Paul L. Caron
Dean




Wednesday, September 8, 2021

WSJ: Can Congress Tax Wealth By ‘Deeming’ It Income?

Wall Street Journal op-ed:  Can Congress Tax Wealth by ‘Deeming’ It Income?, by David B. Rivkin Jr. & Andrew M. Grossman:

Charles and Kathleen Moore have done well, but they certainly aren’t billionaires. Yet the couple’s constitutional challenge stands to slam shut the door on a federal wealth tax like the one Sen. Elizabeth Warren wants to enact.

The story is complicated, though less so than the tax code. In the 1990s Mr. Moore, a software engineer, worked at Microsoft on its Office applications and grew close to a fellow programmer, Ravi Agrawal. ... Mr. Agrawal needed capital to get [his] business off the ground. He approached friends to invest in his new company, KisanKraft, and the Moores put up $40,000. ... The Moores have never received a dime from their investment. ... 

Then the tax bill came. As part of the Tax Cuts and Jobs Act of 2017, Congress reworked the way multinational corporations are taxed, limiting the amount that they had to pay on foreign income.

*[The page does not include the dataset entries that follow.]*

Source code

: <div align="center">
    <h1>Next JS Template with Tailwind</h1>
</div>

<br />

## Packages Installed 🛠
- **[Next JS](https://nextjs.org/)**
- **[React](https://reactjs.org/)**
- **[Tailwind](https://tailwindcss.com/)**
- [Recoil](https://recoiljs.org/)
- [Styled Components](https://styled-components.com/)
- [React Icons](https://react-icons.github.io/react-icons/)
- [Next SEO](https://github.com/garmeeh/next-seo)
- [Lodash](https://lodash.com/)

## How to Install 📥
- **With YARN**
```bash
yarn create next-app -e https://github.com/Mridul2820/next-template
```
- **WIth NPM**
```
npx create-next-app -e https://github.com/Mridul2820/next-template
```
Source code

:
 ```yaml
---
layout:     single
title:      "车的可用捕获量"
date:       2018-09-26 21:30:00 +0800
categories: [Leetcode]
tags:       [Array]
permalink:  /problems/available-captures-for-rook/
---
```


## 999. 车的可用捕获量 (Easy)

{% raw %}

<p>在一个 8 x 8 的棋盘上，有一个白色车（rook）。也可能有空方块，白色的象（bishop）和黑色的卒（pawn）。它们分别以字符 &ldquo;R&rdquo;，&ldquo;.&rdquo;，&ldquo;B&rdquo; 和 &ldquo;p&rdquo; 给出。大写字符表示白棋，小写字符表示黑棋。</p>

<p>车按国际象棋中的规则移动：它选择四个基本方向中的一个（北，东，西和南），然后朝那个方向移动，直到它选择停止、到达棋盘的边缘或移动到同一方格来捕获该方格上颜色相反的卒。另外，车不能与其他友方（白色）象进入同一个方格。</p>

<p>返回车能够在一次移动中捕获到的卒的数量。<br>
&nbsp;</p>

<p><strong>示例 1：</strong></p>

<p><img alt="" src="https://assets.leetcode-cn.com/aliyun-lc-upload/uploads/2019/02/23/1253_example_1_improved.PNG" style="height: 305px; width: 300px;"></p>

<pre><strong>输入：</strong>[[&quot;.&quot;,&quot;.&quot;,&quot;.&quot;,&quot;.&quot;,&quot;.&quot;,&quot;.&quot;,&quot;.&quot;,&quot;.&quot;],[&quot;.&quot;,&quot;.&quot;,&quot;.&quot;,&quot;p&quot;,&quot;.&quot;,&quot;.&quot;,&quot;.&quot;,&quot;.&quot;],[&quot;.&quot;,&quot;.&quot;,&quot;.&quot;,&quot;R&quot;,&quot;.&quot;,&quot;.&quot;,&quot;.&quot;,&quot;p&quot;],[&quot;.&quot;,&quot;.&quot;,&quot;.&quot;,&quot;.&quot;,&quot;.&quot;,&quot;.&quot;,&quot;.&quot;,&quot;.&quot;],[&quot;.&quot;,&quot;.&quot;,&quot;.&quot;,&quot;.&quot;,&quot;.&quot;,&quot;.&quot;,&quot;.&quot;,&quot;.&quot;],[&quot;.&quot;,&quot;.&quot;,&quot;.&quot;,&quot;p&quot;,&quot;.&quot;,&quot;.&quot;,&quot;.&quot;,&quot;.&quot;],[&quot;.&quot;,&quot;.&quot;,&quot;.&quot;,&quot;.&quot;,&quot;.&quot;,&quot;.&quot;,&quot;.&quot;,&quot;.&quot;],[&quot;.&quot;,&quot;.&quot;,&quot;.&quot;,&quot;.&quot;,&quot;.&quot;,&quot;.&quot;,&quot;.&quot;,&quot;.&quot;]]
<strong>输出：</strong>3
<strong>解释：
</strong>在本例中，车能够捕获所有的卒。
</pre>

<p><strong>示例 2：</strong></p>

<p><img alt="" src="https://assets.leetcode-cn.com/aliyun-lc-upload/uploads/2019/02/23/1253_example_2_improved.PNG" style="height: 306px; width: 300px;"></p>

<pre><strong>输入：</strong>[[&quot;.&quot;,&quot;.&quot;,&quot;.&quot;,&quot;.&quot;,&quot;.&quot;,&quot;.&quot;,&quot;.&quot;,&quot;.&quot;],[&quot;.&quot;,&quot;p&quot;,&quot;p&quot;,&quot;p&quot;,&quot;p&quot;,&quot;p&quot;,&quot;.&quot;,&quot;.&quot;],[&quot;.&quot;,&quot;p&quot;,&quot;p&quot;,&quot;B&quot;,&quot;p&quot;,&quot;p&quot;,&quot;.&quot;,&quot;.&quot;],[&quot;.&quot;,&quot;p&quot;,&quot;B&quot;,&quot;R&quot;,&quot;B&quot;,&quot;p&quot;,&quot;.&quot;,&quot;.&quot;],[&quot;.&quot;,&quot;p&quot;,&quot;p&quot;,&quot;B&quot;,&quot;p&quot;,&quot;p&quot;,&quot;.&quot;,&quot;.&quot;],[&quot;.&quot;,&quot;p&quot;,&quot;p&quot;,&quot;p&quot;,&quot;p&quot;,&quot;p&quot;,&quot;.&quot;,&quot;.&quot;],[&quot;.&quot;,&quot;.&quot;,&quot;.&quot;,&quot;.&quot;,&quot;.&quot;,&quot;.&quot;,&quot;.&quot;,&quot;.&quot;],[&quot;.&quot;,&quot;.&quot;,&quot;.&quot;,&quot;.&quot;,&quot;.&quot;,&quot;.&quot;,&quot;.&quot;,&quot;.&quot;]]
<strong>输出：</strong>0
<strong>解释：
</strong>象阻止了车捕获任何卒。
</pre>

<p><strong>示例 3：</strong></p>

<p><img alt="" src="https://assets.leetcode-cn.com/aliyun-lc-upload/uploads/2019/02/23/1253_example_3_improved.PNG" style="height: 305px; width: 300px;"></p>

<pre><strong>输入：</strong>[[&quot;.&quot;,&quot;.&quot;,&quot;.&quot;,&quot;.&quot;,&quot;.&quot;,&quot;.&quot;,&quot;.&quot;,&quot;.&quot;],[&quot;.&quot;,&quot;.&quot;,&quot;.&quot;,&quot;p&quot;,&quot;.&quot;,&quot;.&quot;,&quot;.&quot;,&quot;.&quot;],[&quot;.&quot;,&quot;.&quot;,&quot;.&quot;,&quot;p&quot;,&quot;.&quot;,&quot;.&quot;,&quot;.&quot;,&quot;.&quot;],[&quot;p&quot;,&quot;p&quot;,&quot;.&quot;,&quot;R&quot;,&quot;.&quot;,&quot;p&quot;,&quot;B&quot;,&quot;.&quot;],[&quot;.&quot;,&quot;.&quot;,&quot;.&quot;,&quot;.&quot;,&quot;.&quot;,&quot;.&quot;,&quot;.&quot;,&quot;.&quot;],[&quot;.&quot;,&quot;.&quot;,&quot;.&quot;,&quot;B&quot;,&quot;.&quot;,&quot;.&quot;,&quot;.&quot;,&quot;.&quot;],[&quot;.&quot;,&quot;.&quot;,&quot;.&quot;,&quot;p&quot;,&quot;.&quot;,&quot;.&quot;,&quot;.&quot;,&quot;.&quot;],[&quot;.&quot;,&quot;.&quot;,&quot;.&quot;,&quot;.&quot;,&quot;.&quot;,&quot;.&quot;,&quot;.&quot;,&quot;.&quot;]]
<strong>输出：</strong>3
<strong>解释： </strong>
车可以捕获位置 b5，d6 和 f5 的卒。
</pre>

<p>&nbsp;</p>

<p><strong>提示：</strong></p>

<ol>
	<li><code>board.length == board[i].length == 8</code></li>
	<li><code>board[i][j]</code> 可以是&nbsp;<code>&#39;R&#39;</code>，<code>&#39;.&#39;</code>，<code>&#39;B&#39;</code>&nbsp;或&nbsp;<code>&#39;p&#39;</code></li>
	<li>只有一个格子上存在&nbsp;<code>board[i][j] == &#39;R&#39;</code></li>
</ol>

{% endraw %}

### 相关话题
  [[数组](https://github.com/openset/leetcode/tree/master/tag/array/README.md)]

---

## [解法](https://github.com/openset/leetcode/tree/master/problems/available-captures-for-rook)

Offsetting part of the cost was a new, one-time tax on earnings that certain foreign corporations had accumulated over the preceding 30 years but not distributed to their shareholders through dividends. The law deemed those earnings as 2017 income to the shareholders and taxed them on it. The Moores’ bill amounted to $15,000. They paid and are now suing for a refund, on grounds that the new tax is unconstitutional.

The Constitution grants Congress the “power to lay and collect taxes,” but with limits. Article I requires that any “direct tax”—one that falls directly on the payer rather than being passed on to someone else, such as the consumer—“be apportioned among the several states” according to population. The idea was that taxation, like representation, should be fairly apportioned so that no state or region could be singled out for disadvantage. ...

The Supreme Court held the first income tax unconstitutional as an unapportioned direct tax in 1895, and Congress eventually responded by proposing the 16th Amendment, ratified in 1913. It authorizes Congress to tax “incomes, from whatever source derived, without apportionment.”

So far as tax law goes, the Moores’ argument is straightforward. The new tax is a direct tax, and it isn’t on income—after all, they haven’t received any from KisanKraft. Instead, they’re being taxed on their property, the KisanKraft shares. The tax is therefore constitutionally invalid because it isn’t apportioned.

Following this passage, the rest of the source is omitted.